## Entries shown
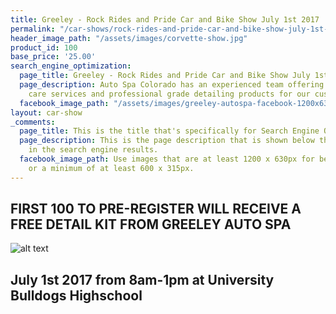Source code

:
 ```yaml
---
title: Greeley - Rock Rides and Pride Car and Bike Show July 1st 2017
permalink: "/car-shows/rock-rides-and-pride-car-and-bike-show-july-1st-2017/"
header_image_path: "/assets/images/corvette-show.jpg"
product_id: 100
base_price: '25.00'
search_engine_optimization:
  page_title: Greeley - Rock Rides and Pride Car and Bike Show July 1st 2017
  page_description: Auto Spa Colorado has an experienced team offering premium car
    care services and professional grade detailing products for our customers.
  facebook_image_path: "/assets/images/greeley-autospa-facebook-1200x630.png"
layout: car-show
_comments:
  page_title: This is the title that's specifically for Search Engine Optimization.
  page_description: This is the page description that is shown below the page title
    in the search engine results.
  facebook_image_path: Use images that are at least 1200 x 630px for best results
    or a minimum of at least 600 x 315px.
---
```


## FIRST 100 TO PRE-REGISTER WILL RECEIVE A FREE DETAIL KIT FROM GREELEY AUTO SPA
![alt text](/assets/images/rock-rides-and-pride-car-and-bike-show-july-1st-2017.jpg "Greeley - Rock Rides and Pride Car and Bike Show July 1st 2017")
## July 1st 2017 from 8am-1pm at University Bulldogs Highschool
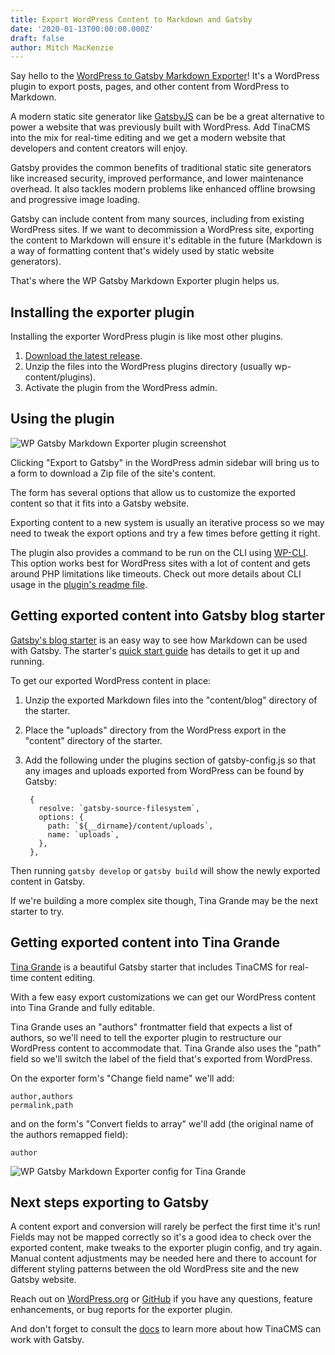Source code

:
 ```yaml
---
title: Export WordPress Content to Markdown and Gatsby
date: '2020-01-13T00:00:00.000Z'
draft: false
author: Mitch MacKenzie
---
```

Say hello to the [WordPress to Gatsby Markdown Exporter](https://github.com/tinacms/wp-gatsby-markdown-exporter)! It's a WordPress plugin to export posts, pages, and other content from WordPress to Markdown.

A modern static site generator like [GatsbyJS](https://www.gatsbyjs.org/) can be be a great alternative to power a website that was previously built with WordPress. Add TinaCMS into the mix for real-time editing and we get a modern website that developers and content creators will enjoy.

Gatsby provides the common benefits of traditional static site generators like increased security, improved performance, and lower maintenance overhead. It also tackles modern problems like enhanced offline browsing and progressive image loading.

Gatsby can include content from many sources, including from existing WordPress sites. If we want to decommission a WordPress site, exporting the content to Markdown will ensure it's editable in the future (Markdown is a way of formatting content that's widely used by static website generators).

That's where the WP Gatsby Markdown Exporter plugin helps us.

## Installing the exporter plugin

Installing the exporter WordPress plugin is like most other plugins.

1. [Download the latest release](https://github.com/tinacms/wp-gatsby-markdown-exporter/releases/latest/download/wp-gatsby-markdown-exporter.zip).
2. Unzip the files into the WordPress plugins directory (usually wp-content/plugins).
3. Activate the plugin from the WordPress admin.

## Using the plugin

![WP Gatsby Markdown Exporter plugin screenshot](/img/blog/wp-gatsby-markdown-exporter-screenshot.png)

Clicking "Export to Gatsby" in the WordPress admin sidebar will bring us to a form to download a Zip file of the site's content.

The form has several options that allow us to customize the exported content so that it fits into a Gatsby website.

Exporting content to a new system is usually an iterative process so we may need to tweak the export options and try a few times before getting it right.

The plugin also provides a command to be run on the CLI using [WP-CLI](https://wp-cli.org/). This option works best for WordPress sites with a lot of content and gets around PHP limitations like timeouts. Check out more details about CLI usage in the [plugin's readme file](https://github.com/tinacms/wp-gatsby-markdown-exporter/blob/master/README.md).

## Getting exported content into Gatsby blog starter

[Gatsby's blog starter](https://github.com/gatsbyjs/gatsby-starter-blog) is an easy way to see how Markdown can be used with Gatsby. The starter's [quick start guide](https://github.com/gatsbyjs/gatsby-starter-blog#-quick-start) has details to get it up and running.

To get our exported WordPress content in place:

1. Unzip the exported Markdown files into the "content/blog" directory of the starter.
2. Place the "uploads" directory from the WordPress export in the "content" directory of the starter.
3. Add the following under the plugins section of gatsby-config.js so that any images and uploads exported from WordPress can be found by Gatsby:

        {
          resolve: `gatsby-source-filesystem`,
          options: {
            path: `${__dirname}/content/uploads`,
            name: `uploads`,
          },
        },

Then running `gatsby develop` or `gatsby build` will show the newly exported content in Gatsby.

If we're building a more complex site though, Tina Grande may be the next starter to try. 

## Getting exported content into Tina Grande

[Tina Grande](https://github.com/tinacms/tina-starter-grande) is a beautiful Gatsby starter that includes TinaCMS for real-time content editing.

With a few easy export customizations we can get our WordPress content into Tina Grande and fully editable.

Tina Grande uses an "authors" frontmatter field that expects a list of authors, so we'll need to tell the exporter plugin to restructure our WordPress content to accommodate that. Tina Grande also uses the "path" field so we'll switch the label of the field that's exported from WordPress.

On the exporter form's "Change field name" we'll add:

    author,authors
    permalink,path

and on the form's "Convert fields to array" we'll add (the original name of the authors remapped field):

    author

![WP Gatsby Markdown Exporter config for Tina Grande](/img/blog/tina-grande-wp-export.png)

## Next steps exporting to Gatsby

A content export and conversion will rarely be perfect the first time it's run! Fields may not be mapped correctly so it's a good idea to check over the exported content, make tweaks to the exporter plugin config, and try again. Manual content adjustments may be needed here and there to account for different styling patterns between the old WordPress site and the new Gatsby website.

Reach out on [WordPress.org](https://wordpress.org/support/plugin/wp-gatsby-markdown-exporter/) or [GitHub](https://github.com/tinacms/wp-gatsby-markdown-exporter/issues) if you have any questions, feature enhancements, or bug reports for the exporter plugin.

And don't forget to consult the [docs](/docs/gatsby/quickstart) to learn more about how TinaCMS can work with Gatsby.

## Aim of the task
Write down, word for word, the lines above from the one containing "Gatsby provides the" through the one containing "Gatsby can include", both ends included.

## Finished task
Gatsby provides the common benefits of traditional static site generators like increased security, improved performance, and lower maintenance overhead. It also tackles modern problems like enhanced offline browsing and progressive image loading.

Gatsby can include content from many sources, including from existing WordPress sites. If we want to decommission a WordPress site, exporting the content to Markdown will ensure it's editable in the future (Markdown is a way of formatting content that's widely used by static website generators).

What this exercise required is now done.